Let $E$ be a $\mathbb R$-Banach space and $A$ be a bounded linear operator on $E$. Let $$r(A):=\lim_{n\to\infty}\left\|A^n\right\|^{\frac1n}$$ denote the spectral radius of $A$. I know that $|\lambda|\le r(A)$ for all $\lambda\in\mathbb R$ belonging to the sepctrum $\sigma(A)$ of $A$. Moreover, I know that $\sigma(A)$ is compact.
Are we able to show that there is a $r(A)=\max_{\lambda\in\sigma(A)}|\lambda|$?

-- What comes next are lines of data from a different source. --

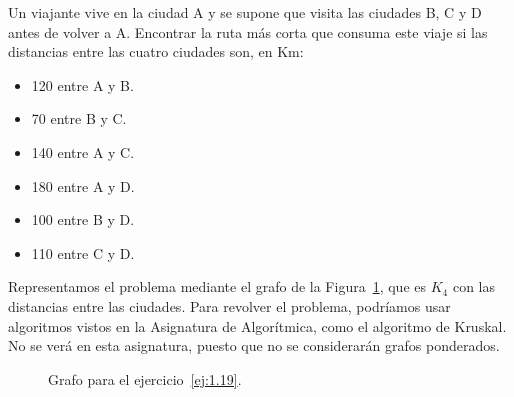 \begin{ejercicio}\label{ej:1.19}
    Un viajante vive en la ciudad A y se supone que visita las ciudades B, C y D antes de volver a A. Encontrar la ruta más corta que consuma este viaje si las distancias entre las cuatro ciudades son, en Km:
    \begin{itemize}
        \item 120 entre A y B.
        \item 70 entre B y C.
        \item 140 entre A y C.
        \item 180 entre A y D.
        \item 100 entre B y D.
        \item 110 entre C y D.
    \end{itemize}

    Representamos el problema mediante el grafo de la Figura~\ref{fig:1.19}, que es $K_4$ con las distancias entre las ciudades.
    Para revolver el problema, podríamos usar algoritmos vistos en la Asignatura de Algorítmica, como el algoritmo de Kruskal. No se verá en esta asignatura, puesto que no se considerarán grafos ponderados.
    \begin{figure}
        \centering
        
        
        \caption{Grafo para el ejercicio~\ref{ej:1.19}.}
        \label{fig:1.19}
    \end{figure}

\end{ejercicio}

I know that this is true in the complex setting. However, as noted in the comments, in the real case $\sigma(A)$ might be empty. However, assuming that $E$ is a $\mathbb R$-Hilbert space and $A$ is self-adjoint, we know that $$\left\|A\right\|_{\mathfrak L(E)}=\max_{z\in\sigma(A)}|\lambda|.$$ On the other hand, if $E$ is a $\mathbb R$-Hilbert space and $A$ is normal, $$r(A)=\left\|A\right\|_{\mathfrak L(E)}.$$
So, assuming that $E$ is a $\mathbb R$-Hilbert space and $A$ is self-adjoint, we should obtain the desired claim. But since this particularly implies that $\sigma(A)$ is nonempty, I'm unsure whether I miss something crucial or this is indeed true.